The land started to rise, the incline increasing.

She slipped repeatedly and could hear men shouting at one another as they forded the river. Coming after them. Hunting them.

Her heart pounded, and her chest heaved with exertion and fear. She forced herself to draw her breath in slower, deeper.

To hide, she’d need to be silent.

To be silent, she needed to stop bellowing like a winded horse.

She scanned her surroundings and spotted an even narrower path off to the left.

It was less muddy there. She ran along it a short distance and then backtracked walking backwards in her own footsteps.

At the main trail she made a leap onto a grassy mound beside a large tree.

She hugged that tree and swung herself around to the other side of the trunk.

The smell of ferns and bracken rose through the air.

Gingerly, she tried to stay out of the dirt and step on small tufts of grass.

She picked her way carefully through the forest, her breath deepening even as her fear mounted.
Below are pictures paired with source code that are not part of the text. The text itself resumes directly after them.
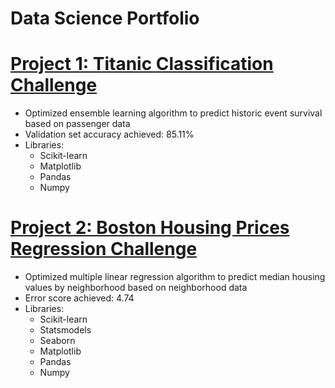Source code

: # Data Science Portfolio
# [Project 1: Titanic Classification Challenge](https://github.com/DomS1080/Data-Science/blob/main/Titanic%20RandomForest%20Classifier%20Ensemble.ipynb)
   - Optimized ensemble learning algorithm to predict historic event survival based on passenger data
   - Validation set accuracy achieved: 85.11%
   - Libraries:
     * Scikit-learn
     * Matplotlib
     * Pandas
     * Numpy
# [Project 2: Boston Housing Prices Regression Challenge](https://github.com/DomS1080/Data-Science/blob/main/Boston%20Multiple%20Linear%20Regression.ipynb)
   - Optimized multiple linear regression algorithm to predict median housing values by neighborhood based on neighborhood data
   - Error score achieved: 4.74
   - Libraries:
     * Scikit-learn
     * Statsmodels
     * Seaborn
     * Matplotlib
     * Pandas
     * Numpy

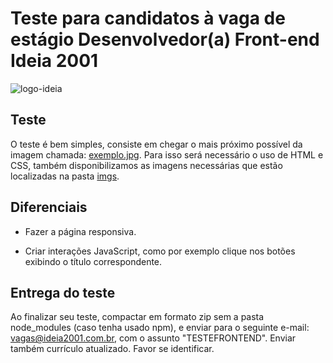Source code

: # Teste para candidatos à vaga de estágio Desenvolvedor(a) Front-end Ideia 2001

![logo-ideia](https://user-images.githubusercontent.com/37415775/145830985-31161218-ce0f-4c05-9787-58e630e6b29b.png)

## Teste

O teste é bem simples, consiste em chegar o mais próximo possível da imagem chamada: [exemplo.jpg](https://raw.githubusercontent.com/ideia2001/teste-estagio-front-end/master/imagem.jpg).
Para isso será necessário o uso de HTML e CSS, também disponibilizamos as imagens necessárias que estão localizadas na pasta [imgs](https://github.com/ideia2001/teste-estagio-front-end/tree/master/imgs).

## Diferenciais

- Fazer a página responsiva.

- Criar interações JavaScript, como por exemplo clique nos botões exibindo o título correspondente.

## Entrega do teste

Ao finalizar seu teste, compactar em formato zip sem a pasta node_modules (caso tenha usado npm), e enviar para o seguinte e-mail: vagas@ideia2001.com.br, com o assunto "TESTEFRONTEND". Enviar também currículo atualizado. Favor se identificar.
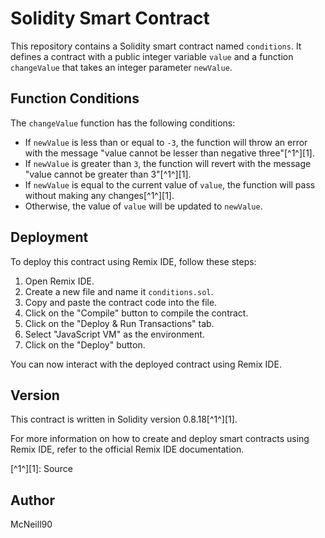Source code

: # Solidity Smart Contract

This repository contains a Solidity smart contract named `conditions`. It defines a contract with a public integer variable `value` and a function `changeValue` that takes an integer parameter `newValue`.

## Function Conditions

The `changeValue` function has the following conditions:

- If `newValue` is less than or equal to `-3`, the function will throw an error with the message "value cannot be lesser than negative three"[^1^][1].
- If `newValue` is greater than `3`, the function will revert with the message "value cannot be greater than 3"[^1^][1].
- If `newValue` is equal to the current value of `value`, the function will pass without making any changes[^1^][1].
- Otherwise, the value of `value` will be updated to `newValue`.

## Deployment

To deploy this contract using Remix IDE, follow these steps:

1. Open Remix IDE.
2. Create a new file and name it `conditions.sol`.
3. Copy and paste the contract code into the file.
4. Click on the "Compile" button to compile the contract.
5. Click on the "Deploy & Run Transactions" tab.
6. Select "JavaScript VM" as the environment.
7. Click on the "Deploy" button.

You can now interact with the deployed contract using Remix IDE.

## Version

This contract is written in Solidity version 0.8.18[^1^][1].

For more information on how to create and deploy smart contracts using Remix IDE, refer to the official Remix IDE documentation.

[^1^][1]: Source

## Author
McNeill90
Where was Kurt? What did he plan to do?

She headed up the slope again, another fifty feet and then turned back to the left, paralleling the original direction she’d taken.

The noises indicated the men were across the river now. Getting closer. She spotted a fallen log which would make a good hiding place and almost headed there.

She paused.

It was surely the first place they’d look…

Her gaze traveled up into the trees above her head.

Another gunshot sounded so loud it made her blood freeze.

If she wanted to survive, she needed to hide.

And she really wanted to survive. She wished Kurt was here with her.

The thought of him out there, fighting these guys alone was terrifying.

She swallowed the knot that strangled her throat. Then she began to climb.